Problem statement: You are asked to copy the entire listing exactly, apart from its pictures.

★ ★ ★

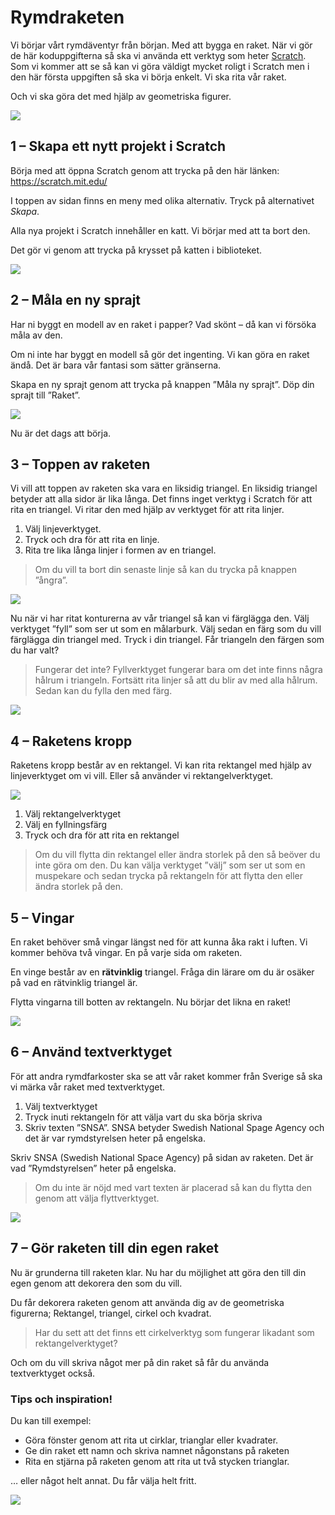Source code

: # Rymdraketen

Vi börjar vårt rymdäventyr från början. Med att bygga en raket. När vi gör de här koduppgifterna så ska vi använda ett verktyg som heter [Scratch](http://scratch.mit.edu). Som vi kommer att se så kan vi göra väldigt mycket roligt i Scratch men i den här första uppgiften så ska vi börja enkelt. Vi ska rita vår raket.

Och vi ska göra det med hjälp av geometriska figurer.

![](./0_0.png)

## 1 – Skapa ett nytt projekt i Scratch

Börja med att öppna Scratch genom att trycka på den här länken: https://scratch.mit.edu/

I toppen av sidan finns en meny med olika alternativ. Tryck på alternativet *Skapa*.

Alla nya projekt i Scratch innehåller en katt. Vi börjar med att ta bort den. 

Det gör vi genom att trycka på krysset på katten i biblioteket.

![](./1_0.png)

## 2 – Måla en ny sprajt

Har ni byggt en modell av en raket i papper? Vad skönt – då kan vi försöka måla av den.

Om ni inte har byggt en modell så gör det ingenting. Vi kan göra en raket ändå. Det är bara vår fantasi som sätter gränserna.

Skapa en ny sprajt genom att trycka på knappen ”Måla ny sprajt”. Döp din sprajt till ”Raket”.

![](./2_0.png)

Nu är det dags att börja. 

## 3 – Toppen av raketen

Vi vill att toppen av raketen ska vara en liksidig triangel. En liksidig triangel betyder att alla sidor är lika långa. Det finns inget verktyg i Scratch för att rita en triangel. Vi ritar den med hjälp av verktyget för att rita linjer.

1. Välj linjeverktyget.
2. Tryck och dra för att rita en linje.
3. Rita tre lika långa linjer i formen av en triangel.

> Om du vill ta bort din senaste linje så kan du trycka på knappen ”ångra”.

![](./3_0.jpeg)

Nu när vi har ritat konturerna av vår triangel så kan vi färglägga den. Välj verktyget ”fyll” som ser ut som en målarburk. Välj sedan en färg som du vill färglägga din triangel med. Tryck i din triangel. Får triangeln den färgen som du har valt?

> Fungerar det inte? Fyllverktyget fungerar bara om det inte finns några hålrum i triangeln. Fortsätt rita linjer så att du blir av med alla hålrum. Sedan kan du fylla den med färg.

![](./3_1.png)

## 4 – Raketens kropp

Raketens kropp består av en rektangel. Vi kan rita rektangel med hjälp av linjeverktyget om vi vill. Eller så använder vi rektangelverktyget.

![](./4_0.png)

1. Välj rektangelverktyget
2. Välj en fyllningsfärg
3. Tryck och dra för att rita en rektangel

> Om du vill flytta din rektangel eller ändra storlek på den så beöver du inte göra om den. Du kan välja verktyget ”välj” som ser ut som en muspekare och sedan trycka på rektangeln för att flytta den eller ändra storlek på den.

## 5 – Vingar

En raket behöver små vingar längst ned för att kunna åka rakt i luften. Vi kommer behöva två vingar. En på varje sida om raketen. 

En vinge består av en **rätvinklig** triangel. Fråga din lärare om du är osäker på vad en rätvinklig triangel är.

Flytta vingarna till botten av rektangeln. Nu börjar det likna en raket!

![](./5_1.png)

## 6 – Använd textverktyget

För att andra rymdfarkoster ska se att vår raket kommer från Sverige så ska vi märka vår raket med textverktyget. 

1. Välj textverktyget
2. Tryck inuti rektangeln för att välja vart du ska börja skriva
3. Skriv texten ”SNSA”. SNSA betyder Swedish National Spage Agency och det är var rymdstyrelsen heter på engelska.

Skriv SNSA (Swedish National Space Agency) på sidan av raketen. Det är vad ”Rymdstyrelsen” heter på engelska. 

> Om du inte är nöjd med vart texten är placerad så kan du flytta den genom att välja flyttverktyget.

![](./6_0.png)




## 7 – Gör raketen till din egen raket

Nu är grunderna till raketen klar. Nu har du möjlighet att göra den till din egen genom att dekorera den som du vill. 

Du får dekorera raketen genom att använda dig av de geometriska figurerna; Rektangel, triangel, cirkel och kvadrat. 

> Har du sett att det finns ett cirkelverktyg som fungerar likadant som rektangelverktyget?

Och om du vill skriva något mer på din raket så får du använda textverktyget också.

### Tips och inspiration!

Du kan till exempel:

- Göra fönster genom att rita ut cirklar, trianglar eller kvadrater.
- Ge din raket ett namn och skriva namnet någonstans på raketen
- Rita en stjärna på raketen genom att rita ut två stycken trianglar.

… eller något helt annat. Du får välja helt fritt.

![](./7_0.png)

★ ★ ★

Reply:
Source code

: # Rymdraketen

Vi börjar vårt rymdäventyr från början. Med att bygga en raket. När vi gör de här koduppgifterna så ska vi använda ett verktyg som heter [Scratch](http://scratch.mit.edu). Som vi kommer att se så kan vi göra väldigt mycket roligt i Scratch men i den här första uppgiften så ska vi börja enkelt. Vi ska rita vår raket.

Och vi ska göra det med hjälp av geometriska figurer.

![](./0_0.png)

## 1 – Skapa ett nytt projekt i Scratch

Börja med att öppna Scratch genom att trycka på den här länken: https://scratch.mit.edu/

I toppen av sidan finns en meny med olika alternativ. Tryck på alternativet *Skapa*.

Alla nya projekt i Scratch innehåller en katt. Vi börjar med att ta bort den. 

Det gör vi genom att trycka på krysset på katten i biblioteket.

![](./1_0.png)

## 2 – Måla en ny sprajt

Har ni byggt en modell av en raket i papper? Vad skönt – då kan vi försöka måla av den.

Om ni inte har byggt en modell så gör det ingenting. Vi kan göra en raket ändå. Det är bara vår fantasi som sätter gränserna.

Skapa en ny sprajt genom att trycka på knappen ”Måla ny sprajt”. Döp din sprajt till ”Raket”.

![](./2_0.png)

Nu är det dags att börja. 

## 3 – Toppen av raketen

Vi vill att toppen av raketen ska vara en liksidig triangel. En liksidig triangel betyder att alla sidor är lika långa. Det finns inget verktyg i Scratch för att rita en triangel. Vi ritar den med hjälp av verktyget för att rita linjer.

1. Välj linjeverktyget.
2. Tryck och dra för att rita en linje.
3. Rita tre lika långa linjer i formen av en triangel.

> Om du vill ta bort din senaste linje så kan du trycka på knappen ”ångra”.

![](./3_0.jpeg)

Nu när vi har ritat konturerna av vår triangel så kan vi färglägga den. Välj verktyget ”fyll” som ser ut som en målarburk. Välj sedan en färg som du vill färglägga din triangel med. Tryck i din triangel. Får triangeln den färgen som du har valt?

> Fungerar det inte? Fyllverktyget fungerar bara om det inte finns några hålrum i triangeln. Fortsätt rita linjer så att du blir av med alla hålrum. Sedan kan du fylla den med färg.

![](./3_1.png)

## 4 – Raketens kropp

Raketens kropp består av en rektangel. Vi kan rita rektangel med hjälp av linjeverktyget om vi vill. Eller så använder vi rektangelverktyget.

![](./4_0.png)

1. Välj rektangelverktyget
2. Välj en fyllningsfärg
3. Tryck och dra för att rita en rektangel

> Om du vill flytta din rektangel eller ändra storlek på den så beöver du inte göra om den. Du kan välja verktyget ”välj” som ser ut som en muspekare och sedan trycka på rektangeln för att flytta den eller ändra storlek på den.

## 5 – Vingar

En raket behöver små vingar längst ned för att kunna åka rakt i luften. Vi kommer behöva två vingar. En på varje sida om raketen. 

En vinge består av en **rätvinklig** triangel. Fråga din lärare om du är osäker på vad en rätvinklig triangel är.

Flytta vingarna till botten av rektangeln. Nu börjar det likna en raket!

![](./5_1.png)

## 6 – Använd textverktyget

För att andra rymdfarkoster ska se att vår raket kommer från Sverige så ska vi märka vår raket med textverktyget. 

1. Välj textverktyget
2. Tryck inuti rektangeln för att välja vart du ska börja skriva
3. Skriv texten ”SNSA”. SNSA betyder Swedish National Spage Agency och det är var rymdstyrelsen heter på engelska.

Skriv SNSA (Swedish National Space Agency) på sidan av raketen. Det är vad ”Rymdstyrelsen” heter på engelska. 

> Om du inte är nöjd med vart texten är placerad så kan du flytta den genom att välja flyttverktyget.

![](./6_0.png)




## 7 – Gör raketen till din egen raket

Nu är grunderna till raketen klar. Nu har du möjlighet att göra den till din egen genom att dekorera den som du vill. 

Du får dekorera raketen genom att använda dig av de geometriska figurerna; Rektangel, triangel, cirkel och kvadrat. 

> Har du sett att det finns ett cirkelverktyg som fungerar likadant som rektangelverktyget?

Och om du vill skriva något mer på din raket så får du använda textverktyget också.

### Tips och inspiration!

Du kan till exempel:

- Göra fönster genom att rita ut cirklar, trianglar eller kvadrater.
- Ge din raket ett namn och skriva namnet någonstans på raketen
- Rita en stjärna på raketen genom att rita ut två stycken trianglar.

… eller något helt annat. Du får välja helt fritt.

![](./7_0.png)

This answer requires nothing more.